* RECORDS FOR THE TASK:
:::::

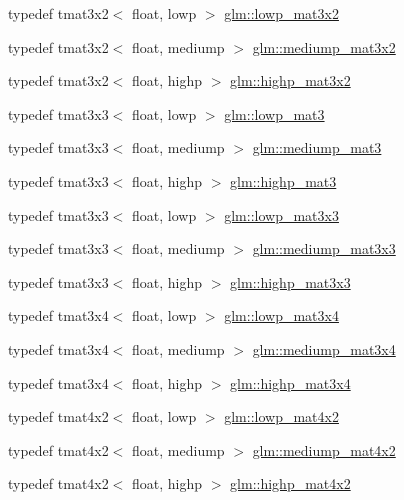 \begin{DoxyCompactItemize}
typedef tmat3x2$<$ float, lowp $>$ \hyperlink{group__core__precision_ga8db0631a52908b3b4805b6abeda26176}{glm\-::lowp\-\_\-mat3x2}
\item 
typedef tmat3x2$<$ float, mediump $>$ \hyperlink{group__core__precision_ga2237b9bb71ea5b0d2ae07f9315ccdc28}{glm\-::mediump\-\_\-mat3x2}
\item 
typedef tmat3x2$<$ float, highp $>$ \hyperlink{group__core__precision_ga5df0f5c4120d0fd47825506c86b7814c}{glm\-::highp\-\_\-mat3x2}
\item 
typedef tmat3x3$<$ float, lowp $>$ \hyperlink{group__core__precision_ga35fabe40e121bf764419b1d355cbbcd2}{glm\-::lowp\-\_\-mat3}
\item 
typedef tmat3x3$<$ float, mediump $>$ \hyperlink{group__core__precision_ga59f8b29bbf809530ab4c0ee97d03a4f9}{glm\-::mediump\-\_\-mat3}
\item 
typedef tmat3x3$<$ float, highp $>$ \hyperlink{group__core__precision_ga5822a3dc6f6d421ee0b6a3c7f41a3ff1}{glm\-::highp\-\_\-mat3}
\item 
typedef tmat3x3$<$ float, lowp $>$ \hyperlink{group__core__precision_ga8d591be4ef2bf3bbcd7473c3eadeaf55}{glm\-::lowp\-\_\-mat3x3}
\item 
typedef tmat3x3$<$ float, mediump $>$ \hyperlink{group__core__precision_gae75115c4c4608fccf6827f7a25d95885}{glm\-::mediump\-\_\-mat3x3}
\item 
typedef tmat3x3$<$ float, highp $>$ \hyperlink{group__core__precision_gac4db2c4ff089b960ddd5682abaa9e5d4}{glm\-::highp\-\_\-mat3x3}
\item 
typedef tmat3x4$<$ float, lowp $>$ \hyperlink{group__core__precision_ga06b2903b2f784e0e74e58f25e9b79b15}{glm\-::lowp\-\_\-mat3x4}
\item 
typedef tmat3x4$<$ float, mediump $>$ \hyperlink{group__core__precision_ga0ea90a4a20efa6c104c7ad21144ccefe}{glm\-::mediump\-\_\-mat3x4}
\item 
typedef tmat3x4$<$ float, highp $>$ \hyperlink{group__core__precision_gab51b3b8377cf9462a39a1560333a4215}{glm\-::highp\-\_\-mat3x4}
\item 
typedef tmat4x2$<$ float, lowp $>$ \hyperlink{group__core__precision_gaae545974fa5b7fcb9574ea67f8922c50}{glm\-::lowp\-\_\-mat4x2}
\item 
typedef tmat4x2$<$ float, mediump $>$ \hyperlink{group__core__precision_gaa8a2840660d106dca70acf525e8bfa6c}{glm\-::mediump\-\_\-mat4x2}
\item 
typedef tmat4x2$<$ float, highp $>$ \hyperlink{group__core__precision_ga289d5d6b112dc6e3f545e7f98d3d0b5c}{glm\-::highp\-\_\-mat4x2}

\end{DoxyCompactItemize}
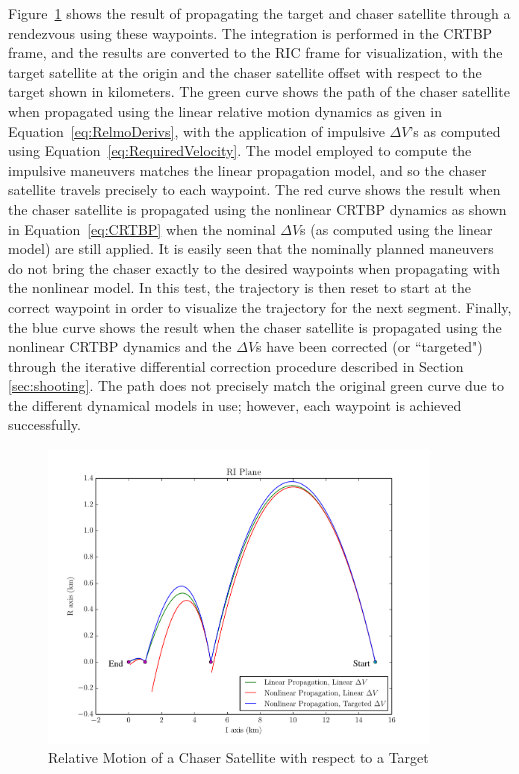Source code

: \documentclass[letterpaper, preprint, paper,11pt]{AAS}	%
\begin{document}
Figure~\ref{fig:RIC_1} shows the result of propagating the target and chaser satellite through a rendezvous using these waypoints.  The integration is performed in the CRTBP frame, and the results are converted to the RIC frame for visualization, with the target satellite at the origin and the chaser satellite offset with respect to the target shown in kilometers.  The green curve shows the path of the chaser satellite when propagated using the linear relative motion dynamics as given in Equation~\eqref{eq:RelmoDerivs}, with the application of impulsive \(\Delta V\)'s as computed using Equation~\eqref{eq:RequiredVelocity}.  The model employed to compute the impulsive maneuvers matches the linear propagation model, and so the chaser satellite travels precisely to each waypoint.  The red curve shows the result when the chaser satellite is propagated using the nonlinear CRTBP dynamics as shown in Equation~\eqref{eq:CRTBP} when the nominal \(\Delta V\)s (as computed using the linear model) are still applied.  It is easily seen that the nominally planned maneuvers do not bring the chaser exactly to the desired waypoints when propagating with the nonlinear model. In this test, the trajectory is then reset to start at the correct waypoint in order to visualize the trajectory for the next segment. Finally, the blue curve shows the result when the chaser satellite is propagated using the nonlinear CRTBP dynamics and the \(\Delta V\)s have been corrected (or ``targeted") through the iterative differential correction procedure described in Section \ref{sec:shooting}.  The path does not precisely match the original green curve due to the different dynamical models in use; however, each waypoint is achieved successfully.  %

\begin{figure}[h] 
	\begin{center}
		\includegraphics[width=0.9\textwidth]{RIC_1}
		\caption{Relative Motion of a Chaser Satellite with respect to a Target}
		\label{fig:RIC_1}
	\end{center}
\end{figure} %
\end{document}

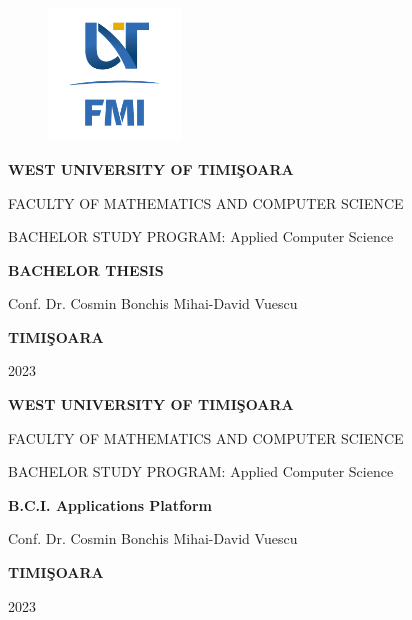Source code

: \documentclass[12pt,a4paper]{book}
\theoremstyle{definition}
\theoremstyle{remark}
\begin{document}
\sloppy

\thispagestyle{empty}
\begin{center}
\begin{figure}[h!]
\vspace{-20pt}
\begin{center}
\includegraphics[width=100pt]{Graphics/FMI Logo.png}
\end{center}
\end{figure}


{\large{\bf WEST UNIVERSITY OF TIMI\c SOARA

FACULTY OF MATHEMATICS AND COMPUTER SCIENCE

BACHELOR STUDY PROGRAM:  Applied Computer Science}}

\vspace{120pt}
{\huge {\bf BACHELOR THESIS}}

\vspace{160pt}
\end{center}

{\large{}

\noindent Conf. Dr. Cosmin Bonchis \hfill 
\noindent  Mihai-David Vuescu
}

\vfill
\begin{center}
{\bf TIMI\c SOARA

2023}
\end{center}
\newpage
\thispagestyle{empty}
\begin{center}
{\large{\bf WEST UNIVERSITY OF TIMI\c SOARA
		
FACULTY OF MATHEMATICS AND COMPUTER SCIENCE
		
BACHELOR STUDY PROGRAM:  Applied Computer Science}}

\vspace{200pt}
{\huge {\bf B.C.I. Applications Platform }}

\vspace{153pt}
\end{center}

{\large{}

\noindent Conf. Dr. Cosmin Bonchis\hfill
\noindent Mihai-David Vuescu}
 

\vfill
\begin{center}
{\bf TIMI\c SOARA

2023}
\end{center}

\newpage
\normalsize{}


\tableofcontents




\end{document}
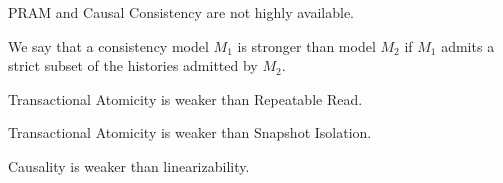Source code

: \begin{corollary}
PRAM and Causal Consistency are not highly available.
\end{corollary}

\begin{definition}
\end{definition}

\begin{definition}
\end{definition}

\begin{definition}
\end{definition}

\begin{definition}
\end{definition}

\begin{definition}
\end{definition}

\begin{definition}
\end{definition}

\begin{definition}
\end{definition}

\begin{definition}
\end{definition}

\begin{definition}
\end{definition}

\begin{definition}
We say that a consistency model $M_1$ is stronger than model $M_2$ if
$M_1$ admits a strict subset of the histories admitted by $M_2$.
\end{definition}

\begin{observation}
Transactional Atomicity is weaker than Repeatable Read.
\end{observation}

\begin{observation}
Transactional Atomicity is weaker than Snapshot Isolation.
\end{observation}

\begin{observation}
Causality is weaker than linearizability.
\end{observation}

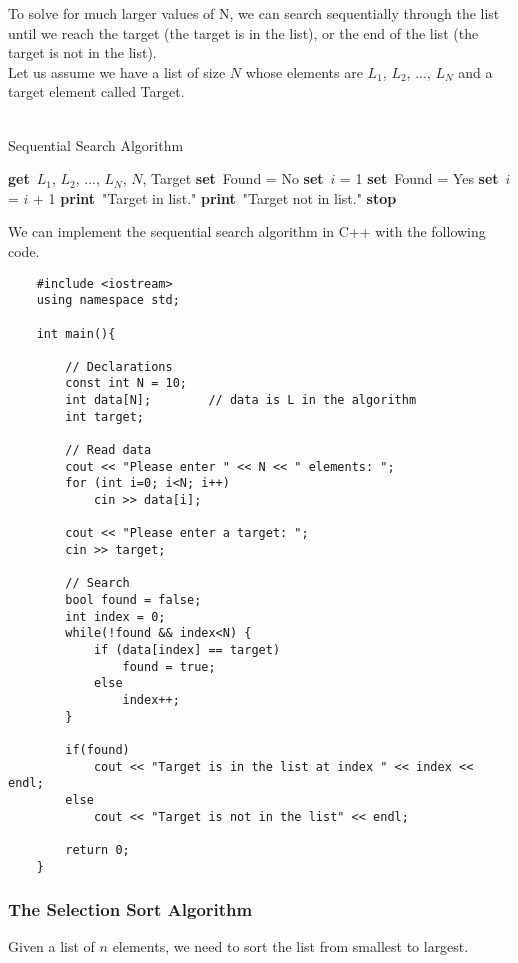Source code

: \documentclass[]{article}
\newcommand{\Get}{\State \textbf{get}~}
\newcommand{\Set}{\State \textbf{set}~}
\newcommand{\Print}{\State \textbf{print}~}
\newcommand{\Stop}{\State \textbf{stop}~}
\begin{document}
To solve for much larger values of N, we can search sequentially through the list until we reach the target (the target is in the list), or the end of the list (the target is not in the list).\\

Let us assume we have a list of size $N$ whose elements are $L_1$, $L_2$, ..., $L_N$ and a target element called Target.

\begin{algorithm}
	\caption{\\Sequential Search Algorithm}
	\begin{algorithmic}[1]
		\Get $L_1$, $L_2$, ..., $L_N$, $N$, Target
		\Set Found = No
		\Set $i$ = 1
		\Set Found = Yes
		\Else
		\Set $i$ = $i$ + 1
		\EndIf
		\EndWhile
		\Print "Target in list."
		\Else
		\Print "Target not in list."
		\EndIf
		\Stop
	\end{algorithmic}
\end{algorithm}\bigbreak

We can implement the sequential search algorithm in C++ with the following code.

\begin{lstlisting}
	#include <iostream>
	using namespace std;
	
	int main(){
		
		// Declarations
		const int N = 10;
		int data[N];		// data is L in the algorithm
		int target;
		
		// Read data
		cout << "Please enter " << N << " elements: ";
		for (int i=0; i<N; i++)
			cin >> data[i];
		
		cout << "Please enter a target: ";
		cin >> target;
		
		// Search
		bool found = false;
		int index = 0;
		while(!found && index<N) {
			if (data[index] == target)
				found = true;
			else
				index++;
		}
		
		if(found)
			cout << "Target is in the list at index " << index << endl;
		else
			cout << "Target is not in the list" << endl;
		
		return 0;
	}
\end{lstlisting}\bigbreak


\subsubsection{The Selection Sort Algorithm} \label{selectionsort}
\bigbreak

Given a list of $n$ elements, we need to sort the list from smallest to largest.\\
\end{document}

:::::

* THE TASK: Using the records above, write out exactly the lines from the one containing "Given a list" through the last, and add nothing.

* RESPONSE TO THIS EXERCISE:
Given a list of $n$ elements, we need to sort the list from smallest to largest.\\
\end{document}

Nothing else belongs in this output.